**WHAT IS BEING ASKED**.
Return every line in the entries below where the word "pypi" shows up.

**Dataset entries**.
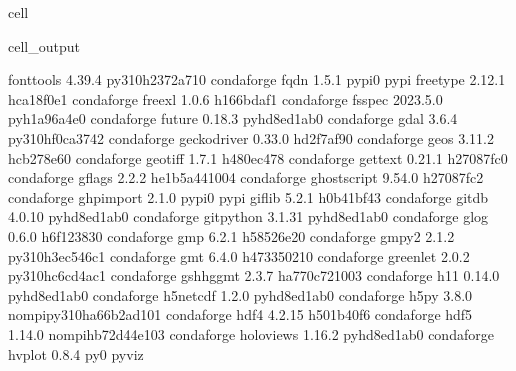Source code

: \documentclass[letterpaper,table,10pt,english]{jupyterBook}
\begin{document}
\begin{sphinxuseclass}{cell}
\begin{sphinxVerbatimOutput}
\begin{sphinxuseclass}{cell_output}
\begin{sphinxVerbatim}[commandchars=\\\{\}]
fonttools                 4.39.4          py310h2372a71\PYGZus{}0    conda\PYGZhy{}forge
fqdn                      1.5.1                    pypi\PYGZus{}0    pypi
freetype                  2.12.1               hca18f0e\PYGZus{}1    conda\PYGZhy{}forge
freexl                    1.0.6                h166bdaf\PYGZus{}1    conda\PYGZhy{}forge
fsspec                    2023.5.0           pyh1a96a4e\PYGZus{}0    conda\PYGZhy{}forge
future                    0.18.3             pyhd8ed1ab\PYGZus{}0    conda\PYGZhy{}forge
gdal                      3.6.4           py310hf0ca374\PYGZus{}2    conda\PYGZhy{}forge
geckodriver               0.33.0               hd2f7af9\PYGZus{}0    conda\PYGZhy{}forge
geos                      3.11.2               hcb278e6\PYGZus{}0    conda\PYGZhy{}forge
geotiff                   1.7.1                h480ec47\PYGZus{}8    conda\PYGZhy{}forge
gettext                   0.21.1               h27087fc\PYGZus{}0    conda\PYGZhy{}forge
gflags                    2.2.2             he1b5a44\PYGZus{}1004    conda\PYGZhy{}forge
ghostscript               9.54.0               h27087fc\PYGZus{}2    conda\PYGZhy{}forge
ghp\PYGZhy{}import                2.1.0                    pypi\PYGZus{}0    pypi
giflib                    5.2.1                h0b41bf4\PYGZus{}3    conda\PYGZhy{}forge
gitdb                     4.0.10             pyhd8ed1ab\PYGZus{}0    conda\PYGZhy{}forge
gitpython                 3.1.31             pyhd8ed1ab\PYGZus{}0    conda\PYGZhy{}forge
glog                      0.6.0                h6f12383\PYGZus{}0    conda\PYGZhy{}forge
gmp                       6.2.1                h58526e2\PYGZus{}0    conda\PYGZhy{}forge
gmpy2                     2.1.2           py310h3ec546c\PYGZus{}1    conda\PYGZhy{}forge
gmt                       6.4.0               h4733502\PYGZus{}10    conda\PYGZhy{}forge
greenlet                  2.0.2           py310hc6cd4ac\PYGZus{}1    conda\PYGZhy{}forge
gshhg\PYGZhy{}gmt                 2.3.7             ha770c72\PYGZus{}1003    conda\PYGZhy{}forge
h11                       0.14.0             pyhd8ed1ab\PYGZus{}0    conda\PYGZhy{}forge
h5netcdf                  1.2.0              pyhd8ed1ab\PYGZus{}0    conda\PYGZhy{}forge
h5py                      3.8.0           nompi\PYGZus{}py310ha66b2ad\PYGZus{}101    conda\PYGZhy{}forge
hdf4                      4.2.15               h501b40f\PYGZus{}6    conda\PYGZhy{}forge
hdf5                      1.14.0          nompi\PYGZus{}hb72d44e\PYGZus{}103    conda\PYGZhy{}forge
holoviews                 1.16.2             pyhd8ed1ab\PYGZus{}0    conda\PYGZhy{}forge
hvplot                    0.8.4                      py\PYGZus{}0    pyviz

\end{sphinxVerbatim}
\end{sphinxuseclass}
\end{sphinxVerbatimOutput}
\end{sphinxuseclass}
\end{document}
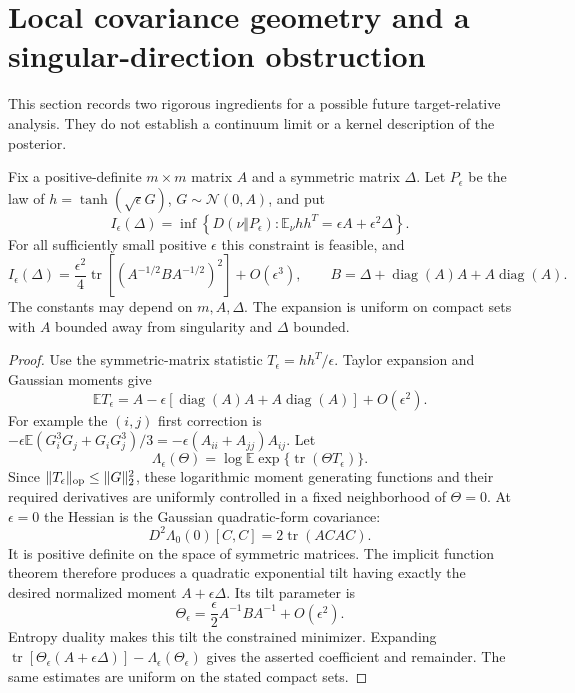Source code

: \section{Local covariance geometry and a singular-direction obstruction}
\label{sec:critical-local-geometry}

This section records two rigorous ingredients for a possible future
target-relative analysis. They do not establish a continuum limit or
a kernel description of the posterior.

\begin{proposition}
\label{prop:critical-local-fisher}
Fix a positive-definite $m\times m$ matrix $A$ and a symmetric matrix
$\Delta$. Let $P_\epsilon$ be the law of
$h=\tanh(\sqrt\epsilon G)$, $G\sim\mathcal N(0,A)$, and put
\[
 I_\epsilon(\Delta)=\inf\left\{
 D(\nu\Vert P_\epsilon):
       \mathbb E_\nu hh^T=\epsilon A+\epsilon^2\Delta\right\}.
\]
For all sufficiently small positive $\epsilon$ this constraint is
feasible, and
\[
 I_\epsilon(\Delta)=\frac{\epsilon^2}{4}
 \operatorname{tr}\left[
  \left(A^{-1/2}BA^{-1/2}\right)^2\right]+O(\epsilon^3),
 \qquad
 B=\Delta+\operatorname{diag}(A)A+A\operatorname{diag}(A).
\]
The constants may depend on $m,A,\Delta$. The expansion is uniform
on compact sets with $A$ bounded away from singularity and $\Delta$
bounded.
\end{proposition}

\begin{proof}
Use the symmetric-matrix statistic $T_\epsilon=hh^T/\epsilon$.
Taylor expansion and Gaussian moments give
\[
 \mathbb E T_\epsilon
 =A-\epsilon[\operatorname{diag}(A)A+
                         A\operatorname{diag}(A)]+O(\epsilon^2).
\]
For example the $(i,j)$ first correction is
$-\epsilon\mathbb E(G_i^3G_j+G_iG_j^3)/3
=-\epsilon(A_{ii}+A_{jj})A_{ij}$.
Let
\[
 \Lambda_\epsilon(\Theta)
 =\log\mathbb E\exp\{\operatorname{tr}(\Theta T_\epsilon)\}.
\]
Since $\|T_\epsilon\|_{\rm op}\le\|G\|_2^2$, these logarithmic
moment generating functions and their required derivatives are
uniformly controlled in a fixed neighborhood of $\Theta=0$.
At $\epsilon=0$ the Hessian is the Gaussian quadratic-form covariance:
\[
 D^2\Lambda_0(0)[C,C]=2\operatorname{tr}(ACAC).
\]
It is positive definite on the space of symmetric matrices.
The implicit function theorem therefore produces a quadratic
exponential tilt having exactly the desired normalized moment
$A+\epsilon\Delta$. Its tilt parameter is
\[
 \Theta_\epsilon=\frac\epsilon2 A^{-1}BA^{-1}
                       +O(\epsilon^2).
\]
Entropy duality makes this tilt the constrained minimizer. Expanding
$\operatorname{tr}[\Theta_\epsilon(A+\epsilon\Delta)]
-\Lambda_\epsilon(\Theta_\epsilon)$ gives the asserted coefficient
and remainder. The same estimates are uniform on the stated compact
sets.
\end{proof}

...

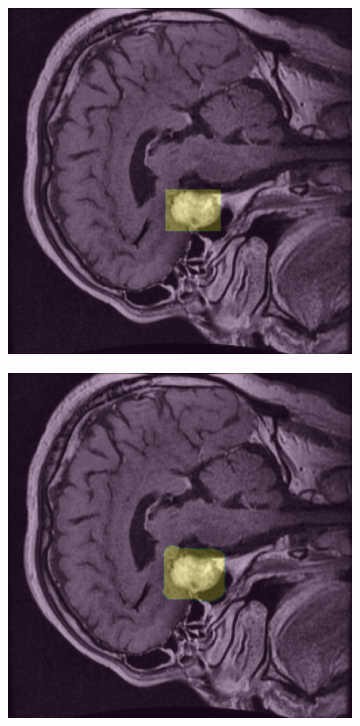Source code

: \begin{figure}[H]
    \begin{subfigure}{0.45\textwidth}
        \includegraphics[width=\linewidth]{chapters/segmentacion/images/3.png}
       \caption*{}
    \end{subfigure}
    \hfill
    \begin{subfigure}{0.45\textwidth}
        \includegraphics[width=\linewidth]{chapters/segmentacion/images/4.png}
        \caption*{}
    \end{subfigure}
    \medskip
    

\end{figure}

**TASK RESULT**.
fqdn                      1.5.1                    pypi\PYGZus{}0    pypi
ghp\PYGZhy{}import                2.1.0                    pypi\PYGZus{}0    pypi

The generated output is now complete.